Apple tends to make its claims regarding latest iPhone model combined with
latest iOS version combined with particular settings.

Thus, for example, in the San Bernardino case, the fact that the phone in
question was a 5C mattered. The 5C is not just an older phone, it has
different security-oriented hardware inside, and that does change the security
characteristics of the device.

Also, the Apple statement you keep pointing to said that Apple, as of iOS 8,
is unable to retrieve or reconstruct the key used to encrypt the phone's
storage. Which is true -- Apple cannot do that, and has designed things so
that Apple cannot do that. What the FBI wanted in that case was _not_ for
Apple to supply a key or a passcode (which they don't have).
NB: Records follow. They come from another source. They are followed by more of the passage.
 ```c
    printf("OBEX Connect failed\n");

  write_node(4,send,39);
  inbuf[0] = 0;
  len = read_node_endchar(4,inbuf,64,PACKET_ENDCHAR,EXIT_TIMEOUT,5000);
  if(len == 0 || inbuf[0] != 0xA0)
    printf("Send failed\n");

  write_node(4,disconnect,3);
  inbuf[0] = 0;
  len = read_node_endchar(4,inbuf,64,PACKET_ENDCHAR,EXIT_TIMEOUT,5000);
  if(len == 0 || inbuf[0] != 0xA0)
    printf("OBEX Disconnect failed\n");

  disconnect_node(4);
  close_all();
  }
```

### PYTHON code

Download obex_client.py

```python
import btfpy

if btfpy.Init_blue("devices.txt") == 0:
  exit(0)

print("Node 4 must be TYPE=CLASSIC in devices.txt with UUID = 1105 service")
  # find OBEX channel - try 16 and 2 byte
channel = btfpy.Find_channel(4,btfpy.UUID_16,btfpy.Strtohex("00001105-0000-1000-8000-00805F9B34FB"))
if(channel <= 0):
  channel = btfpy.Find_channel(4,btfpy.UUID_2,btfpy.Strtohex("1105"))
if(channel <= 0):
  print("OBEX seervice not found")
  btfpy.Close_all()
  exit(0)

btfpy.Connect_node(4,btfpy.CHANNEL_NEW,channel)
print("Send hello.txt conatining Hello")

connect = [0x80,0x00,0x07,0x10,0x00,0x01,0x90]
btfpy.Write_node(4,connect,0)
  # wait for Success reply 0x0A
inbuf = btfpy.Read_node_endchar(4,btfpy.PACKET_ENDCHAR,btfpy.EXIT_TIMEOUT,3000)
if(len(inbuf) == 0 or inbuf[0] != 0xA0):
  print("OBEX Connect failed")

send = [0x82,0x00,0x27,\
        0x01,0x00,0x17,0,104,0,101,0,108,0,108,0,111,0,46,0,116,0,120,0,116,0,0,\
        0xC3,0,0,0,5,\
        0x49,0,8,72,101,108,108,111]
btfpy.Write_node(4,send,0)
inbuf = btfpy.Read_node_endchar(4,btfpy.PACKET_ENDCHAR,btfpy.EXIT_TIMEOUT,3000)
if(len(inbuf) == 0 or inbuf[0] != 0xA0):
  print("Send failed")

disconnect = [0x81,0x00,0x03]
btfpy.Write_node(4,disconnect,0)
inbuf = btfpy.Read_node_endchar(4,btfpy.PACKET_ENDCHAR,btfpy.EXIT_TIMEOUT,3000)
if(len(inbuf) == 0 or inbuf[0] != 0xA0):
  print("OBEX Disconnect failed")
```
What the FBI
wanted was for Apple to create and sign and load a custom firmware which would
disable anti-brute-force protection for the passcode, allowing the FBI to
determine the passcode via brute force. Apple could do that, but refused to do
so.

And for completeness' sake, that avenue is no longer available on more recent
phones with more recent versions of iOS; performing an iOS update now requires
the passcode, regardless of whether the update is initiated from the phone or
from a connected device (even one previously designated as trusted).

------
bobsil1
If you drill down on the motion log in the iOS Health app, it's _very_
granular, like a web server log.

------
ozten
Perhaps it as improved, but last time I looked HealthKit data is buggy and end
user editable. Seems like one of those things that is useful, but not
definitive.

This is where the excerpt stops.